To be able to mitigate this limitation, some marketers turn to ID matching, aggregated advanced privacy, and probabilistic modeling — that come with their own set of upsides and drawbacks.

Choosing the preferred model based on specific needs won’t work either, because SKAdNetwork data is anonymized, meaning no entity can determine if the same conversions were attributed by other models or not. Potentially, each install could be attributed by SKAdNetwork alone, by other attribution modes, by both or by none.

This is the very essence of SKAN: anonymization.

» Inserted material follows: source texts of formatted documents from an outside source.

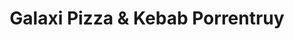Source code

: ---
title: "Galaxi Pizza & Kebab Porrentruy"
url: /porrentruy/galaxi-pizza-und-kebab-porrentruy/
---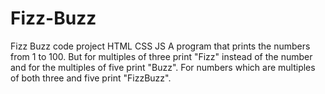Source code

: # Fizz-Buzz
Fizz Buzz code project HTML CSS JS
A program that prints the numbers from 1 to 100. But for multiples of three print "Fizz"
instead of the number and for the multiples of five print "Buzz". For numbers which are multiples
of both three and five print "FizzBuzz".
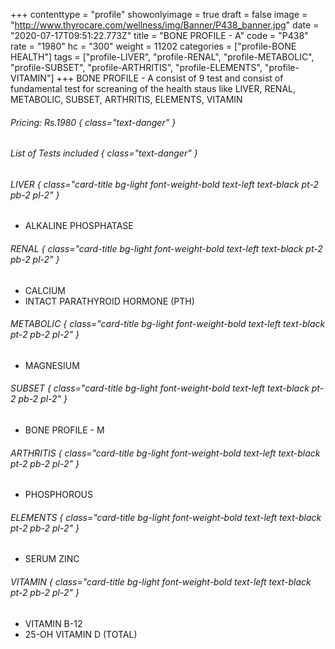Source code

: +++
contenttype = "profile"
showonlyimage = true
draft = false
image = "http://www.thyrocare.com/wellness/img/Banner/P438_banner.jpg"
date = "2020-07-17T09:51:22.773Z"
title = "BONE PROFILE - A"
code = "P438"
rate = "1980"
hc = "300"
weight = 11202
categories = ["profile-BONE HEALTH"]
tags = ["profile-LIVER", "profile-RENAL", "profile-METABOLIC", "profile-SUBSET", "profile-ARTHRITIS", "profile-ELEMENTS", "profile-VITAMIN"]
+++
BONE PROFILE - A consist of 9 test and consist of fundamental test for screaning of the health staus like LIVER, RENAL, METABOLIC, SUBSET, ARTHRITIS, ELEMENTS, VITAMIN
<!--more-->
###### Pricing: Rs.1980 { class="text-danger" }

###### List of Tests included { class="text-danger" }

###### LIVER { class="card-title bg-light font-weight-bold text-left text-black pt-2 pb-2 pl-2" } 
* ALKALINE PHOSPHATASE
###### RENAL { class="card-title bg-light font-weight-bold text-left text-black pt-2 pb-2 pl-2" } 
* CALCIUM
* INTACT PARATHYROID HORMONE (PTH)
###### METABOLIC { class="card-title bg-light font-weight-bold text-left text-black pt-2 pb-2 pl-2" } 
* MAGNESIUM
###### SUBSET { class="card-title bg-light font-weight-bold text-left text-black pt-2 pb-2 pl-2" } 
* BONE PROFILE - M
###### ARTHRITIS { class="card-title bg-light font-weight-bold text-left text-black pt-2 pb-2 pl-2" } 
* PHOSPHOROUS
###### ELEMENTS { class="card-title bg-light font-weight-bold text-left text-black pt-2 pb-2 pl-2" } 
* SERUM ZINC
###### VITAMIN { class="card-title bg-light font-weight-bold text-left text-black pt-2 pb-2 pl-2" } 
* VITAMIN B-12
* 25-OH VITAMIN D (TOTAL)
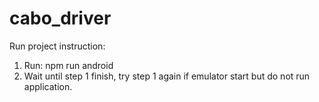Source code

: ﻿# cabo_driver
Run project instruction:
1. Run: npm run android
2. Wait until step 1 finish, try step 1 again if emulator start but do not run application.
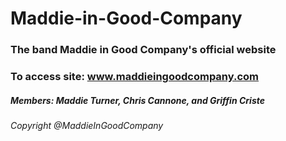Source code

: 
# Maddie-in-Good-Company

### The band Maddie in Good Company's official website

### To access site: www.maddieingoodcompany.com

##### Members: Maddie Turner, Chris Cannone, and Griffin Criste

###### Copyright @MaddieInGoodCompany


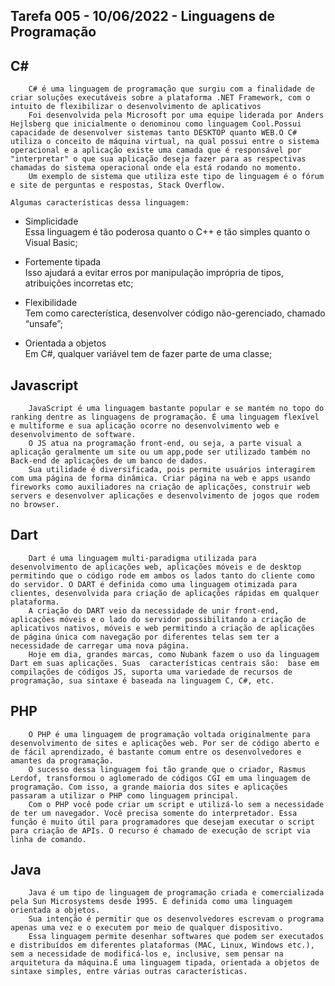 ## Tarefa 005 - 10/06/2022 - Linguagens de Programação

## C#<br>
        C# é uma linguagem de programação que surgiu com a finalidade de criar soluções executáveis sobre a plataforma .NET Framework, com o intuito de flexibilizar o desenvolvimento de aplicativos
        Foi desenvolvida pela Microsoft por uma equipe liderada por Anders Hejlsberg que inicialmente o denominou como linguagem Cool.Possui capacidade de desenvolver sistemas tanto DESKTOP quanto WEB.O C# utiliza o conceito de máquina virtual, na qual possui entre o sistema operacional e a aplicação existe uma camada que é responsável por "interpretar" o que sua aplicação deseja fazer para as respectivas chamadas do sistema operacional onde ela está rodando no momento.
        Um exemplo de sistema que utiliza este tipo de linguagem é o fórum e site de perguntas e respostas, Stack Overflow.
        
    Algumas características dessa linguagem:

* Simplicidade<br>
    Essa linguagem é tão poderosa quanto o C++ e tão simples quanto o Visual Basic;

* Fortemente tipada<br>
 Isso ajudará a evitar erros por manipulação imprópria de tipos, atribuições incorretas etc;

* Flexibilidade<br>
Tem como carecterística, desenvolver código não-gerenciado, chamado “unsafe”;

* Orientada a objetos<br>
Em C#, qualquer variável tem de fazer parte de uma classe;<br>

## Javascript
        JavaScript é uma linguagem bastante popular e se mantém no topo do ranking dentre as linguagens de programação. É uma linguagem flexível e multiforme e sua aplicação ocorre no desenvolvimento web e desenvolvimento de software.
        O JS atua na programação front-end, ou seja, a parte visual a aplicação geralmente um site ou um app,pode ser utilizado também no Back-end de aplicações de um banco de dados. 
        Sua utilidade é diversificada, pois permite usuários interagirem com uma página de forma dinâmica. Criar página na web e apps usando fireworks como auxiliadores na criação de aplicações, construir web servers e desenvolver aplicações e desenvolvimento de jogos que rodem no browser.

## Dart
        Dart é uma linguagem multi-paradigma utilizada para desenvolvimento de aplicações web, aplicações móveis e de desktop permitindo que o código rode em ambos os lados tanto do cliente como do servidor. O DART é definida como uma linguagem otimizada para clientes, desenvolvida para criação de aplicações rápidas em qualquer plataforma.
        A criação do DART veio da necessidade de unir front-end, aplicações móveis e o lado do servidor possibilitando a criação de aplicativos nativos, móveis e web permitindo a criação de aplicações de página única com navegação por diferentes telas sem ter a necessidade de carregar uma nova página.
        Hoje em dia, grandes marcas, como Nubank fazem o uso da linguagem Dart em suas aplicações. Suas  características centrais são:  base em compilações de códigos JS, suporta uma variedade de recursos de programação, sua sintaxe é baseada na linguagem C, C#, etc.

## PHP    
        O PHP é uma linguagem de programação voltada originalmente para desenvolvimento de sites e aplicações web. Por ser de código aberto e de fácil aprendizado, é bastante comum entre os desenvolvedores e amantes da programação.
        O sucesso dessa linguagem foi tão grande que o criador, Rasmus Lerdof, transformou o aglomerado de códigos CGI em uma linguagem de programação. Com isso, a grande maioria dos sites e aplicações passaram a utilizar o PHP como linguagem principal.
        Com o PHP você pode criar um script e utilizá-lo sem a necessidade de ter um navegador. Você precisa somente do interpretador. Essa função é muito útil para programadores que desejam executar o script para criação de APIs. O recurso é chamado de execução de script via linha de comando.

## Java
        Java é um tipo de linguagem de programação criada e comercializada pela Sun Microsystems desde 1995. É definida como uma linguagem orientada a objetos.
        Sua intenção é permitir que os desenvolvedores escrevam o programa apenas uma vez e o executem por meio de qualquer dispositivo.
        Essa linguagem permite desenhar softwares que podem ser executados e distribuídos em diferentes plataformas (MAC, Linux, Windows etc.), sem a necessidade de modificá-los e, inclusive, sem pensar na arquitetura da máquina.É uma linguagem tipada, orientada a objetos de sintaxe simples, entre várias outras características.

So by design, it prevents reverse-engineering for user-level matching.

The reality is that multiple data sources, APIs and dashboards make it nearly impossible to reach accurate and actionable insights, and marketers are reduced to guesswork when it comes to analyzing their campaign performance.

Aaaaand problem solved!

The true cost of data inaccuracies: Leveraging conversion values

The only real solution to this extremely frustrating situation is a consolidated dashboard or API where the data is combined, deduplicated, and unified, all while preserving user privacy and aligning with Apple’s policies.

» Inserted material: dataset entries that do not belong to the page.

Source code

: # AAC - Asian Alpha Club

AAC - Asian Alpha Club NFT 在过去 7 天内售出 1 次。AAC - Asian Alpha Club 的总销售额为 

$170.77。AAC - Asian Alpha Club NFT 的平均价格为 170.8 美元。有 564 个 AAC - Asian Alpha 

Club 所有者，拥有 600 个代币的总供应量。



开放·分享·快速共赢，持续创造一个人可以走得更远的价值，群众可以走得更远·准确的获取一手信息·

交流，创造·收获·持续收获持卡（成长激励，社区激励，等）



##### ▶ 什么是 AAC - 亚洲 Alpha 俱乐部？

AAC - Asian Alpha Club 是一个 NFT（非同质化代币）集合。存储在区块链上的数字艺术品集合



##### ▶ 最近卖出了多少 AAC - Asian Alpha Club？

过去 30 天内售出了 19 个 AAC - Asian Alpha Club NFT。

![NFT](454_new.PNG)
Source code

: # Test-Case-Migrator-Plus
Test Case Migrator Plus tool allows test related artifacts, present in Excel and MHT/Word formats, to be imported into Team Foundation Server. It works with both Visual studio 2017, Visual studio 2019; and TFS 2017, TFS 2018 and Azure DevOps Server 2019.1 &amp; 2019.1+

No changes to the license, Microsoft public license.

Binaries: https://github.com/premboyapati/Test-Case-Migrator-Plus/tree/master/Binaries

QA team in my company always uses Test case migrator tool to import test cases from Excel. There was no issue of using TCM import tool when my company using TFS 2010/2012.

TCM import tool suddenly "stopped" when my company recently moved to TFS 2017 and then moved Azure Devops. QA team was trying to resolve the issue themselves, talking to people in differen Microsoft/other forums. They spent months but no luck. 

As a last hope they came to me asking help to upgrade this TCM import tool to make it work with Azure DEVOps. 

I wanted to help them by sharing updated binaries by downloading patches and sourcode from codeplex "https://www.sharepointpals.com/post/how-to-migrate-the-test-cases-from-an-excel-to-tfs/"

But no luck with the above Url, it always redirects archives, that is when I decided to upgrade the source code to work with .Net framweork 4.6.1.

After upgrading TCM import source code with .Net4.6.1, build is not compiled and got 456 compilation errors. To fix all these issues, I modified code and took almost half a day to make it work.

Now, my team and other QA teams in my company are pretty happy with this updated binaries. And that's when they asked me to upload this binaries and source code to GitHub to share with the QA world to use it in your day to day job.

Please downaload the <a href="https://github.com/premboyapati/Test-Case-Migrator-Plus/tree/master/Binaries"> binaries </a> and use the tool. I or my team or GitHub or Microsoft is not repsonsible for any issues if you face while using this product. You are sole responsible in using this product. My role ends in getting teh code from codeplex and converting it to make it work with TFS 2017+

Because SKAN has its limitations, many of them can be overcome by innovating on top of the protocol’s conversion values, which are the only way for iOS advertisers to measure user LTV in SKAN campaigns.

By properly mapping out 64 possible values, advertisers can measure post-install revenue, activity, and retention (though only up to 24-72 hours in the vast majority of cases).

So, the answer to a siloed, disparate reality that stems from limited data — is leveraging conversion values to create a unified reality, or a single source of truth across the various attribution sources, where each value can be maximized and fully accounted for in the mapping.

While conversion values do limit the marketer’s ability to measure LTV (both in time and range), they do offer up the ability to unify reported data in aggregate reports.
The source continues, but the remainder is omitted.